Source texts of formatted documents:
########################################
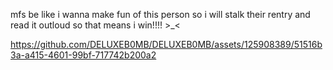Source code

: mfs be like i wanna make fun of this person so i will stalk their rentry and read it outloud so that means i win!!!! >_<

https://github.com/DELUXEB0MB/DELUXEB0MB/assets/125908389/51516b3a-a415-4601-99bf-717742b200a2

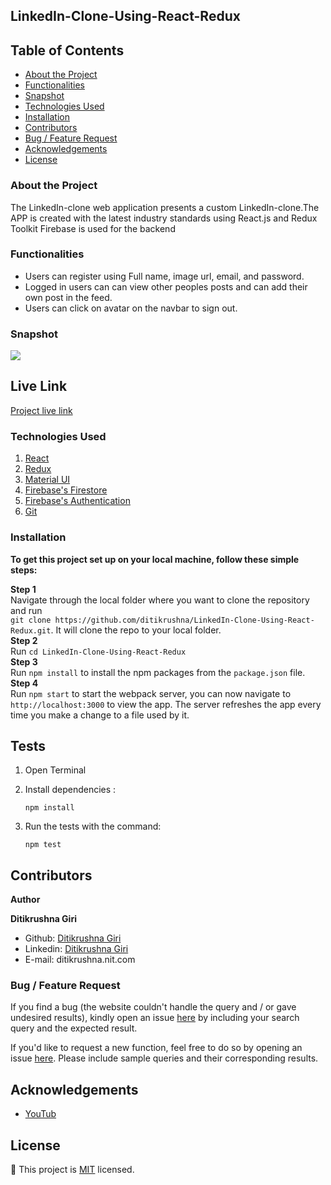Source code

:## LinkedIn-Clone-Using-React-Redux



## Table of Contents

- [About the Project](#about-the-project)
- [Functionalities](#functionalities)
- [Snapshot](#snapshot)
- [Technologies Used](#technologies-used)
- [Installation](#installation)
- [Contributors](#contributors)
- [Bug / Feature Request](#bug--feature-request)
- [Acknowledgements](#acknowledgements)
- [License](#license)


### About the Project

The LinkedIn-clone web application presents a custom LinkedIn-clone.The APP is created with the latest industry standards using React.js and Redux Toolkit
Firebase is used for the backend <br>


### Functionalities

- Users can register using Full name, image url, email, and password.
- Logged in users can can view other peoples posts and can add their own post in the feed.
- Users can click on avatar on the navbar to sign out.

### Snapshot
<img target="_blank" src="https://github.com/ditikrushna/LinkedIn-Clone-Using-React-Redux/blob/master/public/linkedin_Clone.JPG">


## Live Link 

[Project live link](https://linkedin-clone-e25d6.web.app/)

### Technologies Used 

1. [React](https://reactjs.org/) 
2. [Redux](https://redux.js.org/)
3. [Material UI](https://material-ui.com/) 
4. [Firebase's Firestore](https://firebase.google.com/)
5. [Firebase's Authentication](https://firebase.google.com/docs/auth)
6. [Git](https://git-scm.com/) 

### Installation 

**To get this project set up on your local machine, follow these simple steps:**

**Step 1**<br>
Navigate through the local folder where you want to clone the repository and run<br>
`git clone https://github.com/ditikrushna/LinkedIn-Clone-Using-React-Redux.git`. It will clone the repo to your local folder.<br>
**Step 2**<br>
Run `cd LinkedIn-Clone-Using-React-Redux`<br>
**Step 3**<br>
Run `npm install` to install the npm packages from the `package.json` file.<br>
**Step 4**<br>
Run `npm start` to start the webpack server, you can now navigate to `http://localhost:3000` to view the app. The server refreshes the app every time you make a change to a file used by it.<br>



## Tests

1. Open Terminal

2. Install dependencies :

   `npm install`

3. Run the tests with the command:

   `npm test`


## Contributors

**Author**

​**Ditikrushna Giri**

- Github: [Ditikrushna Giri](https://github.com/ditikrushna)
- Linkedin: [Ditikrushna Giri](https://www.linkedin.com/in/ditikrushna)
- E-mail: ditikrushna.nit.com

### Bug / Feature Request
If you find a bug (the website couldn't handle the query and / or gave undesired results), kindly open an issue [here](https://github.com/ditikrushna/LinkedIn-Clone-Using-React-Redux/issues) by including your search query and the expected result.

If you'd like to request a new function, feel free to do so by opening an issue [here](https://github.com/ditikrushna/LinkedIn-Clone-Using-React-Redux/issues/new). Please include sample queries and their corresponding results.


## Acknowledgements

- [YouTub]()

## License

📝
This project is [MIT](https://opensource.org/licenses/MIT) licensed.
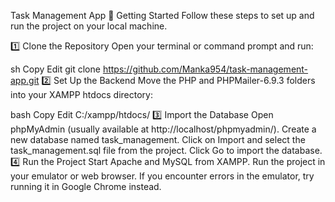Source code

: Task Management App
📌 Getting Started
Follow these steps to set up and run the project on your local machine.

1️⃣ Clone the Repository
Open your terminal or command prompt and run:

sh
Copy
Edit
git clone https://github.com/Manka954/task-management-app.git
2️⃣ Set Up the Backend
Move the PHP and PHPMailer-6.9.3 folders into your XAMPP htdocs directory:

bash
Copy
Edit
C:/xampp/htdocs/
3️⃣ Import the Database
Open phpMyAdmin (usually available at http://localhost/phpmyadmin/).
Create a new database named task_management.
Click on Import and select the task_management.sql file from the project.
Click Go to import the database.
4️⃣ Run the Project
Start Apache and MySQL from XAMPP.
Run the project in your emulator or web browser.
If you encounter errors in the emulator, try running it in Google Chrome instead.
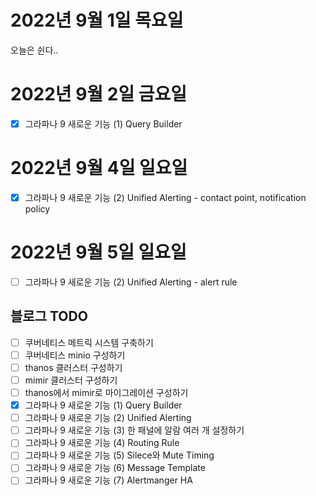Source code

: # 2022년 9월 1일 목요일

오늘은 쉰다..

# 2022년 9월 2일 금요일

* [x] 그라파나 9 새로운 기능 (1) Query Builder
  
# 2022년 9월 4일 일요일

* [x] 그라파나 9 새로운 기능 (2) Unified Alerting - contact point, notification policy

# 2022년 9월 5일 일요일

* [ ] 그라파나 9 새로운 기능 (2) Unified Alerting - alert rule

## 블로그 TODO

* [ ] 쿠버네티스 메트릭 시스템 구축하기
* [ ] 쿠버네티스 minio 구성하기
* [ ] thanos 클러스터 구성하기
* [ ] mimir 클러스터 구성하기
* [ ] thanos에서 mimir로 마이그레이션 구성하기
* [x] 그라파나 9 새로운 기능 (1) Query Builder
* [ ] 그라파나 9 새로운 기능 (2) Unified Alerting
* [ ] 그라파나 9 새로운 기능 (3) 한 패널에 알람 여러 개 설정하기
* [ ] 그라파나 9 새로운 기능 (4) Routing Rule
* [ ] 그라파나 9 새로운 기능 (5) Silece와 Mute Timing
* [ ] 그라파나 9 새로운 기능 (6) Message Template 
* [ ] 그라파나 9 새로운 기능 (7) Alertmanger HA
########################################
What you should do:
Set down all of the entries precisely and keep the pictures out of the copy.

Written answer:
Source code

: mfs be like i wanna make fun of this person so i will stalk their rentry and read it outloud so that means i win!!!! >_<

https://github.com/DELUXEB0MB/DELUXEB0MB/assets/125908389/51516b3a-a415-4601-99bf-717742b200a2

Source code

:## LinkedIn-Clone-Using-React-Redux



## Table of Contents

- [About the Project](#about-the-project)
- [Functionalities](#functionalities)
- [Snapshot](#snapshot)
- [Technologies Used](#technologies-used)
- [Installation](#installation)
- [Contributors](#contributors)
- [Bug / Feature Request](#bug--feature-request)
- [Acknowledgements](#acknowledgements)
- [License](#license)


### About the Project

The LinkedIn-clone web application presents a custom LinkedIn-clone.The APP is created with the latest industry standards using React.js and Redux Toolkit
Firebase is used for the backend <br>


### Functionalities

- Users can register using Full name, image url, email, and password.
- Logged in users can can view other peoples posts and can add their own post in the feed.
- Users can click on avatar on the navbar to sign out.

### Snapshot
<img target="_blank" src="https://github.com/ditikrushna/LinkedIn-Clone-Using-React-Redux/blob/master/public/linkedin_Clone.JPG">


## Live Link 

[Project live link](https://linkedin-clone-e25d6.web.app/)

### Technologies Used 

1. [React](https://reactjs.org/) 
2. [Redux](https://redux.js.org/)
3. [Material UI](https://material-ui.com/) 
4. [Firebase's Firestore](https://firebase.google.com/)
5. [Firebase's Authentication](https://firebase.google.com/docs/auth)
6. [Git](https://git-scm.com/) 

### Installation 

**To get this project set up on your local machine, follow these simple steps:**

**Step 1**<br>
Navigate through the local folder where you want to clone the repository and run<br>
`git clone https://github.com/ditikrushna/LinkedIn-Clone-Using-React-Redux.git`. It will clone the repo to your local folder.<br>
**Step 2**<br>
Run `cd LinkedIn-Clone-Using-React-Redux`<br>
**Step 3**<br>
Run `npm install` to install the npm packages from the `package.json` file.<br>
**Step 4**<br>
Run `npm start` to start the webpack server, you can now navigate to `http://localhost:3000` to view the app. The server refreshes the app every time you make a change to a file used by it.<br>



## Tests

1. Open Terminal

2. Install dependencies :

   `npm install`

3. Run the tests with the command:

   `npm test`


## Contributors

**Author**

​**Ditikrushna Giri**

- Github: [Ditikrushna Giri](https://github.com/ditikrushna)
- Linkedin: [Ditikrushna Giri](https://www.linkedin.com/in/ditikrushna)
- E-mail: ditikrushna.nit.com

### Bug / Feature Request
If you find a bug (the website couldn't handle the query and / or gave undesired results), kindly open an issue [here](https://github.com/ditikrushna/LinkedIn-Clone-Using-React-Redux/issues) by including your search query and the expected result.

If you'd like to request a new function, feel free to do so by opening an issue [here](https://github.com/ditikrushna/LinkedIn-Clone-Using-React-Redux/issues/new). Please include sample queries and their corresponding results.


## Acknowledgements

- [YouTub]()

## License

📝
This project is [MIT](https://opensource.org/licenses/MIT) licensed.
Source code

: Task Management App
📌 Getting Started
Follow these steps to set up and run the project on your local machine.

1️⃣ Clone the Repository
Open your terminal or command prompt and run:

sh
Copy
Edit
git clone https://github.com/Manka954/task-management-app.git
2️⃣ Set Up the Backend
Move the PHP and PHPMailer-6.9.3 folders into your XAMPP htdocs directory:

bash
Copy
Edit
C:/xampp/htdocs/
3️⃣ Import the Database
Open phpMyAdmin (usually available at http://localhost/phpmyadmin/).
Create a new database named task_management.
Click on Import and select the task_management.sql file from the project.
Click Go to import the database.
4️⃣ Run the Project
Start Apache and MySQL from XAMPP.
Run the project in your emulator or web browser.
If you encounter errors in the emulator, try running it in Google Chrome instead.
Source code

: # 2022년 9월 1일 목요일

오늘은 쉰다..

# 2022년 9월 2일 금요일

* [x] 그라파나 9 새로운 기능 (1) Query Builder
  
# 2022년 9월 4일 일요일

* [x] 그라파나 9 새로운 기능 (2) Unified Alerting - contact point, notification policy

# 2022년 9월 5일 일요일

* [ ] 그라파나 9 새로운 기능 (2) Unified Alerting - alert rule

## 블로그 TODO

* [ ] 쿠버네티스 메트릭 시스템 구축하기
* [ ] 쿠버네티스 minio 구성하기
* [ ] thanos 클러스터 구성하기
* [ ] mimir 클러스터 구성하기
* [ ] thanos에서 mimir로 마이그레이션 구성하기
* [x] 그라파나 9 새로운 기능 (1) Query Builder
* [ ] 그라파나 9 새로운 기능 (2) Unified Alerting
* [ ] 그라파나 9 새로운 기능 (3) 한 패널에 알람 여러 개 설정하기
* [ ] 그라파나 9 새로운 기능 (4) Routing Rule
* [ ] 그라파나 9 새로운 기능 (5) Silece와 Mute Timing
* [ ] 그라파나 9 새로운 기능 (6) Message Template 
* [ ] 그라파나 9 새로운 기능 (7) Alertmanger HA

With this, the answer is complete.